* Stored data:
::::::
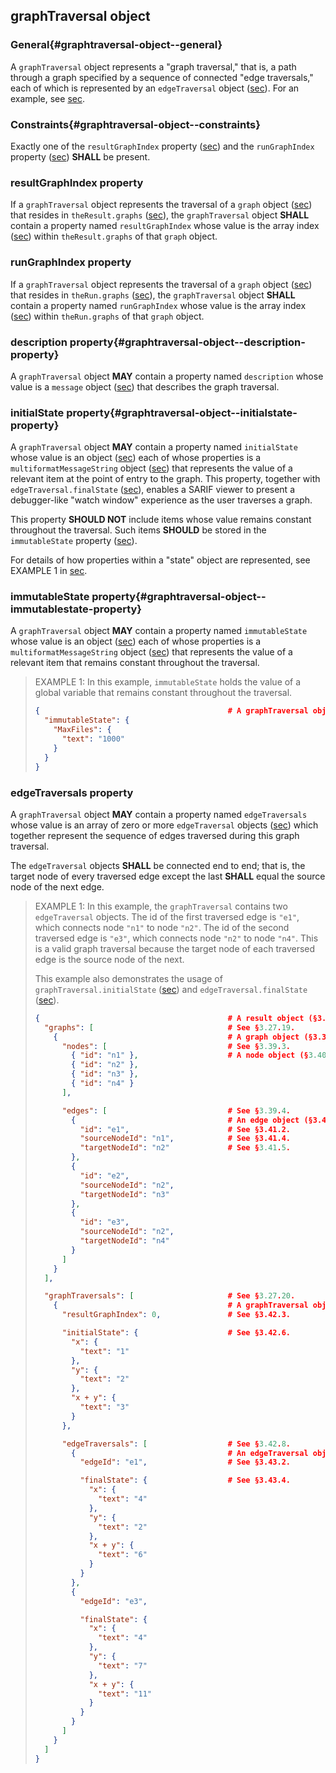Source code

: ## graphTraversal object

### General{#graphtraversal-object--general}

A `graphTraversal` object represents a "graph traversal," that is, a path through a graph specified by a sequence of connected "edge traversals," each of which is represented by an `edgeTraversal` object ([sec](#edgetraversal-object)). For an example, see [sec](#edgetraversals-property).

### Constraints{#graphtraversal-object--constraints}

Exactly one of the `resultGraphIndex` property ([sec](#resultgraphindex-property)) and the `runGraphIndex` property ([sec](#rungraphindex-property)) **SHALL** be present.

### resultGraphIndex property

If a `graphTraversal` object represents the traversal of a `graph` object ([sec](#graph-object)) that resides in `theResult.graphs` ([sec](#result-object--graphs-property)), the `graphTraversal` object **SHALL** contain a property named `resultGraphIndex` whose value is the array index ([sec](#array-indices)) within `theResult.graphs` of that `graph` object.

### runGraphIndex property

If a `graphTraversal` object represents the traversal of a `graph` object ([sec](#graph-object)) that resides in `theRun.graphs` ([sec](#run-object--graphs-property)), the `graphTraversal` object **SHALL** contain a property named `runGraphIndex` whose value is the array index ([sec](#array-indices)) within `theRun.graphs` of that `graph` object.

### description property{#graphtraversal-object--description-property}

A `graphTraversal` object **MAY** contain a property named `description` whose value is a `message` object ([sec](#message-object)) that describes the graph traversal.

### initialState property{#graphtraversal-object--initialstate-property}

A `graphTraversal` object **MAY** contain a property named `initialState` whose value is an object ([sec](#object-properties)) each of whose properties is a `multiformatMessageString` object ([sec](#multiformatmessagestring-object)) that represents the value of a relevant item at the point of entry to the graph. This property, together with `edgeTraversal.finalState` ([sec](#finalstate-property)), enables a SARIF viewer to present a debugger-like "watch window" experience as the user traverses a graph.

This property **SHOULD NOT** include items whose value remains constant throughout the traversal. Such items **SHOULD** be stored in the `immutableState` property ([sec](#graphtraversal-object--immutablestate-property)).

For details of how properties within a "state" object are represented, see EXAMPLE 1 in [sec](#state-property).

### immutableState property{#graphtraversal-object--immutablestate-property}

A `graphTraversal` object **MAY** contain a property named `immutableState` whose value is an object ([sec](#object-properties)) each of whose properties is a `multiformatMessageString` object ([sec](#multiformatmessagestring-object)) that represents the value of a relevant item that remains constant throughout the traversal.

> EXAMPLE 1: In this example, `immutableState` holds the value of a global variable that remains constant throughout the traversal.
> 
> ```json
> {                                          # A graphTraversal object.
>   "immutableState": {
>     "MaxFiles": {
>       "text": "1000"
>     }
>   }
> }
> ```

### edgeTraversals property

A `graphTraversal` object **MAY** contain a property named `edgeTraversals` whose value is an array of zero or more `edgeTraversal` objects ([sec](#edgetraversal-object)) which together represent the sequence of edges traversed during this graph traversal.

The `edgeTraversal` objects **SHALL** be connected end to end; that is, the target node of every traversed edge except the last **SHALL** equal the source node of the next edge.

> EXAMPLE 1: In this example, the `graphTraversal` contains two `edgeTraversal` objects. The id of the first traversed edge is `"e1"`, which connects node `"n1"` to node `"n2"`. The id of the second traversed edge is `"e3"`, which connects node `"n2"` to node `"n4"`. This is a valid graph traversal because the target node of each traversed edge is the source node of the next.
> 
> This example also demonstrates the usage of `graphTraversal.initialState` ([sec](#graphtraversal-object--initialstate-property)) and `edgeTraversal.finalState` ([sec](#finalstate-property)).
> 
> ```json
> {                                          # A result object (§3.27).
>   "graphs": [                              # See §3.27.19.
>     {                                      # A graph object (§3.39).
>       "nodes": [                           # See §3.39.3.
>         { "id": "n1" },                    # A node object (§3.40).
>         { "id": "n2" },
>         { "id": "n3" },
>         { "id": "n4" }
>       ],
> 
>       "edges": [                           # See §3.39.4.
>         {                                  # An edge object (§3.41).
>           "id": "e1",                      # See §3.41.2.
>           "sourceNodeId": "n1",            # See §3.41.4.
>           "targetNodeId": "n2"             # See §3.41.5.
>         },
>         {
>           "id": "e2",
>           "sourceNodeId": "n2",
>           "targetNodeId": "n3"
>         },
>         {
>           "id": "e3",
>           "sourceNodeId": "n2",
>           "targetNodeId": "n4"
>         }
>       ]
>     }
>   ],
> 
>   "graphTraversals": [                     # See §3.27.20.
>     {                                      # A graphTraversal object (§3.42).
>       "resultGraphIndex": 0,               # See §3.42.3.
> 
>       "initialState": {                    # See §3.42.6.
>         "x": {
>           "text": "1"
>         },
>         "y": {
>           "text": "2"
>         },
>         "x + y": {
>           "text": "3"
>         }
>       },
> 
>       "edgeTraversals": [                  # See §3.42.8.
>         {                                  # An edgeTraversal object (§3.43).
>           "edgeId": "e1",                  # See §3.43.2.
> 
>           "finalState": {                  # See §3.43.4.
>             "x": {
>               "text": "4"
>             },
>             "y": {
>               "text": "2"
>             },
>             "x + y": {
>               "text": "6"
>             }
>           }
>         },
>         {
>           "edgeId": "e3",
> 
>           "finalState": {
>             "x": {
>               "text": "4"
>             },
>             "y": {
>               "text": "7"
>             },
>             "x + y": {
>               "text": "11"
>             }
>           }
>         }
>       ]
>     }
>   ]
> }
> ```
::::::
* TASK BRIEF:
Print the records again exactly, pictures excluded.

* FINAL ANSWER:
Source code

: ## graphTraversal object

### General{#graphtraversal-object--general}

A `graphTraversal` object represents a "graph traversal," that is, a path through a graph specified by a sequence of connected "edge traversals," each of which is represented by an `edgeTraversal` object ([sec](#edgetraversal-object)). For an example, see [sec](#edgetraversals-property).

### Constraints{#graphtraversal-object--constraints}

Exactly one of the `resultGraphIndex` property ([sec](#resultgraphindex-property)) and the `runGraphIndex` property ([sec](#rungraphindex-property)) **SHALL** be present.

### resultGraphIndex property

If a `graphTraversal` object represents the traversal of a `graph` object ([sec](#graph-object)) that resides in `theResult.graphs` ([sec](#result-object--graphs-property)), the `graphTraversal` object **SHALL** contain a property named `resultGraphIndex` whose value is the array index ([sec](#array-indices)) within `theResult.graphs` of that `graph` object.

### runGraphIndex property

If a `graphTraversal` object represents the traversal of a `graph` object ([sec](#graph-object)) that resides in `theRun.graphs` ([sec](#run-object--graphs-property)), the `graphTraversal` object **SHALL** contain a property named `runGraphIndex` whose value is the array index ([sec](#array-indices)) within `theRun.graphs` of that `graph` object.

### description property{#graphtraversal-object--description-property}

A `graphTraversal` object **MAY** contain a property named `description` whose value is a `message` object ([sec](#message-object)) that describes the graph traversal.

### initialState property{#graphtraversal-object--initialstate-property}

A `graphTraversal` object **MAY** contain a property named `initialState` whose value is an object ([sec](#object-properties)) each of whose properties is a `multiformatMessageString` object ([sec](#multiformatmessagestring-object)) that represents the value of a relevant item at the point of entry to the graph. This property, together with `edgeTraversal.finalState` ([sec](#finalstate-property)), enables a SARIF viewer to present a debugger-like "watch window" experience as the user traverses a graph.

This property **SHOULD NOT** include items whose value remains constant throughout the traversal. Such items **SHOULD** be stored in the `immutableState` property ([sec](#graphtraversal-object--immutablestate-property)).

For details of how properties within a "state" object are represented, see EXAMPLE 1 in [sec](#state-property).

### immutableState property{#graphtraversal-object--immutablestate-property}

A `graphTraversal` object **MAY** contain a property named `immutableState` whose value is an object ([sec](#object-properties)) each of whose properties is a `multiformatMessageString` object ([sec](#multiformatmessagestring-object)) that represents the value of a relevant item that remains constant throughout the traversal.

> EXAMPLE 1: In this example, `immutableState` holds the value of a global variable that remains constant throughout the traversal.
> 
> ```json
> {                                          # A graphTraversal object.
>   "immutableState": {
>     "MaxFiles": {
>       "text": "1000"
>     }
>   }
> }
> ```

### edgeTraversals property

A `graphTraversal` object **MAY** contain a property named `edgeTraversals` whose value is an array of zero or more `edgeTraversal` objects ([sec](#edgetraversal-object)) which together represent the sequence of edges traversed during this graph traversal.

The `edgeTraversal` objects **SHALL** be connected end to end; that is, the target node of every traversed edge except the last **SHALL** equal the source node of the next edge.

> EXAMPLE 1: In this example, the `graphTraversal` contains two `edgeTraversal` objects. The id of the first traversed edge is `"e1"`, which connects node `"n1"` to node `"n2"`. The id of the second traversed edge is `"e3"`, which connects node `"n2"` to node `"n4"`. This is a valid graph traversal because the target node of each traversed edge is the source node of the next.
> 
> This example also demonstrates the usage of `graphTraversal.initialState` ([sec](#graphtraversal-object--initialstate-property)) and `edgeTraversal.finalState` ([sec](#finalstate-property)).
> 
> ```json
> {                                          # A result object (§3.27).
>   "graphs": [                              # See §3.27.19.
>     {                                      # A graph object (§3.39).
>       "nodes": [                           # See §3.39.3.
>         { "id": "n1" },                    # A node object (§3.40).
>         { "id": "n2" },
>         { "id": "n3" },
>         { "id": "n4" }
>       ],
> 
>       "edges": [                           # See §3.39.4.
>         {                                  # An edge object (§3.41).
>           "id": "e1",                      # See §3.41.2.
>           "sourceNodeId": "n1",            # See §3.41.4.
>           "targetNodeId": "n2"             # See §3.41.5.
>         },
>         {
>           "id": "e2",
>           "sourceNodeId": "n2",
>           "targetNodeId": "n3"
>         },
>         {
>           "id": "e3",
>           "sourceNodeId": "n2",
>           "targetNodeId": "n4"
>         }
>       ]
>     }
>   ],
> 
>   "graphTraversals": [                     # See §3.27.20.
>     {                                      # A graphTraversal object (§3.42).
>       "resultGraphIndex": 0,               # See §3.42.3.
> 
>       "initialState": {                    # See §3.42.6.
>         "x": {
>           "text": "1"
>         },
>         "y": {
>           "text": "2"
>         },
>         "x + y": {
>           "text": "3"
>         }
>       },
> 
>       "edgeTraversals": [                  # See §3.42.8.
>         {                                  # An edgeTraversal object (§3.43).
>           "edgeId": "e1",                  # See §3.43.2.
> 
>           "finalState": {                  # See §3.43.4.
>             "x": {
>               "text": "4"
>             },
>             "y": {
>               "text": "2"
>             },
>             "x + y": {
>               "text": "6"
>             }
>           }
>         },
>         {
>           "edgeId": "e3",
> 
>           "finalState": {
>             "x": {
>               "text": "4"
>             },
>             "y": {
>               "text": "7"
>             },
>             "x + y": {
>               "text": "11"
>             }
>           }
>         }
>       ]
>     }
>   ]
> }
> ```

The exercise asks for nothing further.